Below are the entries. Transcribe exactly the lines from the one with "Translation happens in" through the one with "Didn't find a solution to that problem yet.", ends included, and leave out all others.

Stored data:

****

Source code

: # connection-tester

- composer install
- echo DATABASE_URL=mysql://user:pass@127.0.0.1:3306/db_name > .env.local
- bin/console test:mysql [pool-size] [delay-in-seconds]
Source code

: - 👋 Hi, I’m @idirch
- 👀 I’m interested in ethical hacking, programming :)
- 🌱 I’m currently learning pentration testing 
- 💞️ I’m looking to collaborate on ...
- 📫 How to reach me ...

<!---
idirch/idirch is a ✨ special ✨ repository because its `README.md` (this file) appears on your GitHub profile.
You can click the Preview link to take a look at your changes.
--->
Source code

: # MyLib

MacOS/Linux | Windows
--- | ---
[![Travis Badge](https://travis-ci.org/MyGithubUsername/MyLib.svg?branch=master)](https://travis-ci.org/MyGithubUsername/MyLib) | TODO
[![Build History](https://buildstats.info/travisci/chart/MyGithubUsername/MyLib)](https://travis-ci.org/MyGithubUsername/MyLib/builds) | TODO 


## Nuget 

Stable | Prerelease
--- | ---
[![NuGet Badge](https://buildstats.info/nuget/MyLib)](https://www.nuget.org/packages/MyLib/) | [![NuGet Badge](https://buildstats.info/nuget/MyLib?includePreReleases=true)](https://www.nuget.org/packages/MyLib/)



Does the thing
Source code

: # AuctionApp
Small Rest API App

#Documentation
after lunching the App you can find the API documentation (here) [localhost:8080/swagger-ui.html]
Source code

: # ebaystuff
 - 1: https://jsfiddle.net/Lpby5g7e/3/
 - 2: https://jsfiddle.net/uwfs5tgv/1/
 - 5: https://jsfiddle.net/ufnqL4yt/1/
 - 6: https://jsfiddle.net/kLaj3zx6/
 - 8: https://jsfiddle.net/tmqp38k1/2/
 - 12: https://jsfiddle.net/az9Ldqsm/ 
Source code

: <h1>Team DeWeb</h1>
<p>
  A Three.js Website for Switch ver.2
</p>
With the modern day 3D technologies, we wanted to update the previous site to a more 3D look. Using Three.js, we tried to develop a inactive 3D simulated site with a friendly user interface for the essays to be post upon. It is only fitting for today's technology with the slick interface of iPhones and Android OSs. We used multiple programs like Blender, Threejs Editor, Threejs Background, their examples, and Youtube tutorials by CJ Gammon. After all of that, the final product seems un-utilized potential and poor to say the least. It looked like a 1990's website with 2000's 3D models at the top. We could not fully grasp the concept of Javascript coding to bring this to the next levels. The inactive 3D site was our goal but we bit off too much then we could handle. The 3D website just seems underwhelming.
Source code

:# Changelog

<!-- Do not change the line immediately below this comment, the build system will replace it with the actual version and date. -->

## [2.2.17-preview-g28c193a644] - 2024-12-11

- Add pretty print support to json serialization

****

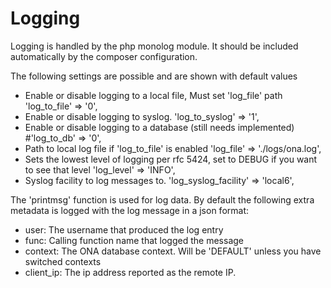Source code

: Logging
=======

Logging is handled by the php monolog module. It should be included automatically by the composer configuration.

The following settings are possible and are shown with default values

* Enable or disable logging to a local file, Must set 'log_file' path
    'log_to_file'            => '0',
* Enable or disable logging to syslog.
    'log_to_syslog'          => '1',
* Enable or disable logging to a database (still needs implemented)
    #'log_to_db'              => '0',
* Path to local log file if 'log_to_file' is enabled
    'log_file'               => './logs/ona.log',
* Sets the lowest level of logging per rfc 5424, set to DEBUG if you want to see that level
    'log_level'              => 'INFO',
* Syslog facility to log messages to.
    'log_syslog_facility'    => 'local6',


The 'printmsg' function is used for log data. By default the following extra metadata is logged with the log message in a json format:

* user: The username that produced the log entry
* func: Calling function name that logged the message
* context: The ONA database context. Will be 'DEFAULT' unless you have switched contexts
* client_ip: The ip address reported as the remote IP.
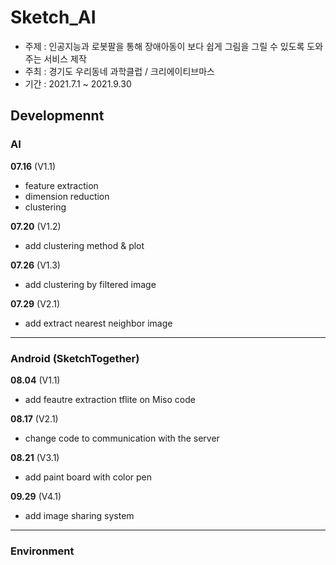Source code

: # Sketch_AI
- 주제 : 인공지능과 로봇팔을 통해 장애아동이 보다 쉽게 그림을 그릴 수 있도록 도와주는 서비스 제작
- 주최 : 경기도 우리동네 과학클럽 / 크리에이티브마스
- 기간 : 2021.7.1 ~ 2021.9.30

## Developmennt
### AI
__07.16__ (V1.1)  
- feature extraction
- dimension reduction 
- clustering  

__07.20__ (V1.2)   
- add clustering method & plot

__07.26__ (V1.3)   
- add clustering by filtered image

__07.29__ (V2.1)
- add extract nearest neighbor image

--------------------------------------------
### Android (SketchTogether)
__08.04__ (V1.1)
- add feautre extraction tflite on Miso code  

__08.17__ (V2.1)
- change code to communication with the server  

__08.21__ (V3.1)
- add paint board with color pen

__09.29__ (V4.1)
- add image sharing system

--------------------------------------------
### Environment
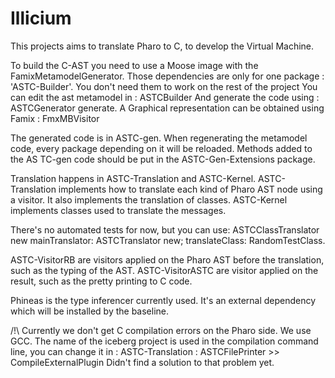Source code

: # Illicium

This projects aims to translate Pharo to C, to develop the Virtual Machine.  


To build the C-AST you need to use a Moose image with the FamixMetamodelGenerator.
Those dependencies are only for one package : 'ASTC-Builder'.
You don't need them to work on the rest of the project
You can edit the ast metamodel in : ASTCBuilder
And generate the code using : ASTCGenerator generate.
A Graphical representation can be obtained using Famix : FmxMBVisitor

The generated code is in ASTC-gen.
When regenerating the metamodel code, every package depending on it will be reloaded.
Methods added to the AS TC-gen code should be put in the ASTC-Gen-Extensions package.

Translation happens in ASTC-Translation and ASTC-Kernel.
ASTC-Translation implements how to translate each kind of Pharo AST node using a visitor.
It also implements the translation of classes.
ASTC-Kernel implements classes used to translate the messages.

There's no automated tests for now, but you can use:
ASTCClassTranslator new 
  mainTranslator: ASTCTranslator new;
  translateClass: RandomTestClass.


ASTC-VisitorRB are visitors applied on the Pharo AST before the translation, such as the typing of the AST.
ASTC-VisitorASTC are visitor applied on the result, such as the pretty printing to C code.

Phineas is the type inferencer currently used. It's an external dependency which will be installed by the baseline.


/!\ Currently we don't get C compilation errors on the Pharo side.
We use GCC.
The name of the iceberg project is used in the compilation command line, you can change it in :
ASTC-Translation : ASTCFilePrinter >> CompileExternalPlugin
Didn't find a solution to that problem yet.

****

**Output for this exercise**
Translation happens in ASTC-Translation and ASTC-Kernel.
ASTC-Translation implements how to translate each kind of Pharo AST node using a visitor.
It also implements the translation of classes.
ASTC-Kernel implements classes used to translate the messages.

There's no automated tests for now, but you can use:
ASTCClassTranslator new 
  mainTranslator: ASTCTranslator new;
  translateClass: RandomTestClass.


ASTC-VisitorRB are visitors applied on the Pharo AST before the translation, such as the typing of the AST.
ASTC-VisitorASTC are visitor applied on the result, such as the pretty printing to C code.

Phineas is the type inferencer currently used. It's an external dependency which will be installed by the baseline.


/!\ Currently we don't get C compilation errors on the Pharo side.
We use GCC.
The name of the iceberg project is used in the compilation command line, you can change it in :
ASTC-Translation : ASTCFilePrinter >> CompileExternalPlugin
Didn't find a solution to that problem yet.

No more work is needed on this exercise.